METHODS: Analysis of public documents including news sources and national NETNP legislation triangulated with public health advocate interviews. Application of the Policy Dystopia Model (PDM) to analyze health advocacy strategies regarding NETNP regulations.
RESULTS: NETNP legislative activity mostly occurred in Argentina, Brazil, Chile, Costa Rica, Colombia, Mexico and Panama. Health advocates engaged in four instrumental (action-based) strategies attempting to influence NETNP regulations including coalition management, information management, direct involvement, and access to the policy process and litigation. Health advocates concentrated on exposing industry deception highlighting industry funded studies, conflicts of interest and providing scientific evidence and countries’ experiences. Health advocacy discursive (argument-based) strategies centered on exposing increased NETNP usage due to aggressive industry marketing and argued governments should follow World Health Organization Framework Convention on Tobacco Control (WHO FCTC) mandates and its Conference of the Party (COP) decisions to regulate or ban NETNPs.

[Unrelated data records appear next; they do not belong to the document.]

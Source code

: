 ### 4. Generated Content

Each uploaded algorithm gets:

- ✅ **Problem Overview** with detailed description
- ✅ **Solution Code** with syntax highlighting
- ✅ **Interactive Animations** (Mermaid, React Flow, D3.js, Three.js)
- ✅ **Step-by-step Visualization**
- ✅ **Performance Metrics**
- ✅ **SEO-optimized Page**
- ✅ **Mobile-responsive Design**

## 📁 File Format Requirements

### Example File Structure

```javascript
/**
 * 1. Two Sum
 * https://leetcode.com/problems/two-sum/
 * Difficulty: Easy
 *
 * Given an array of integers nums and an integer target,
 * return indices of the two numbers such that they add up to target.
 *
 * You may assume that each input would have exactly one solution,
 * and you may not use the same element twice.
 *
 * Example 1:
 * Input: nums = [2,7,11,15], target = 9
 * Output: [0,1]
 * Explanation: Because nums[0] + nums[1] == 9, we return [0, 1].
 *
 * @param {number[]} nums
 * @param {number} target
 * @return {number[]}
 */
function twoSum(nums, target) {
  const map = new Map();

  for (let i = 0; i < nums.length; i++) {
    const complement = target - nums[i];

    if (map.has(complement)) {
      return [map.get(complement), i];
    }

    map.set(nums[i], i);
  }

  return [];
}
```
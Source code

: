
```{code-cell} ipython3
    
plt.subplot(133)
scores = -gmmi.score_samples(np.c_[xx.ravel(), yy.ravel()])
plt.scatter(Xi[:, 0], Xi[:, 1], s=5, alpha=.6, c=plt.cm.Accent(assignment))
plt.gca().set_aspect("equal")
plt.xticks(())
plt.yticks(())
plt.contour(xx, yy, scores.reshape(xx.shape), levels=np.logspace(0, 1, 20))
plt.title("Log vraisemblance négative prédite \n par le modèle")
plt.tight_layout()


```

CONCLUSIONS: Applying the PDM regarding NETNPs provides a better understanding of how health advocates can preempt industry strategies to undermine WHO FCTC implementation. Unified transnational cooperative and coordinated health advocacy strategies utilizing modern communication platforms to educate youth and parents can strengthen efforts. Advocating for WHO FCTC mandates and COP decisions appear to be effective in helping to regulate and ban NETNPs and should be replicated elsewhere.